# EXERCISE BRIEF:
Without including any picture, return the complete set of records exactly.

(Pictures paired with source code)
::::::::::

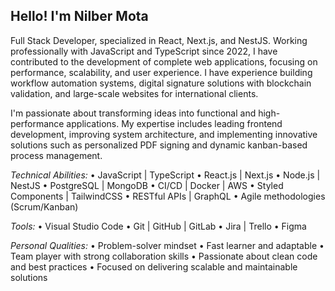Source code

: ## Hello! I'm Nilber Mota

Full Stack Developer, specialized in React, Next.js, and NestJS.
Working professionally with JavaScript and TypeScript since 2022, I have contributed to the development of complete web applications, focusing on performance, scalability, and user experience. I have experience building workflow automation systems, digital signature solutions with blockchain validation, and large-scale websites for international clients.

I'm passionate about transforming ideas into functional and high-performance applications. My expertise includes leading frontend development, improving system architecture, and implementing innovative solutions such as personalized PDF signing and dynamic kanban-based process management.

*Technical Abilities:*
• JavaScript | TypeScript
• React.js | Next.js
• Node.js | NestJS
• PostgreSQL | MongoDB
• CI/CD | Docker | AWS
• Styled Components | TailwindCSS
• RESTful APIs | GraphQL
• Agile methodologies (Scrum/Kanban)

*Tools:*
• Visual Studio Code
• Git | GitHub | GitLab
• Jira | Trello
• Figma

*Personal Qualities:*
• Problem-solver mindset
• Fast learner and adaptable
• Team player with strong collaboration skills
• Passionate about clean code and best practices
• Focused on delivering scalable and maintainable solutions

::::::::::

# EXPECTED ANSWER:
Source code

: ## Hello! I'm Nilber Mota

Full Stack Developer, specialized in React, Next.js, and NestJS.
Working professionally with JavaScript and TypeScript since 2022, I have contributed to the development of complete web applications, focusing on performance, scalability, and user experience. I have experience building workflow automation systems, digital signature solutions with blockchain validation, and large-scale websites for international clients.

I'm passionate about transforming ideas into functional and high-performance applications. My expertise includes leading frontend development, improving system architecture, and implementing innovative solutions such as personalized PDF signing and dynamic kanban-based process management.

*Technical Abilities:*
• JavaScript | TypeScript
• React.js | Next.js
• Node.js | NestJS
• PostgreSQL | MongoDB
• CI/CD | Docker | AWS
• Styled Components | TailwindCSS
• RESTful APIs | GraphQL
• Agile methodologies (Scrum/Kanban)

*Tools:*
• Visual Studio Code
• Git | GitHub | GitLab
• Jira | Trello
• Figma

*Personal Qualities:*
• Problem-solver mindset
• Fast learner and adaptable
• Team player with strong collaboration skills
• Passionate about clean code and best practices
• Focused on delivering scalable and maintainable solutions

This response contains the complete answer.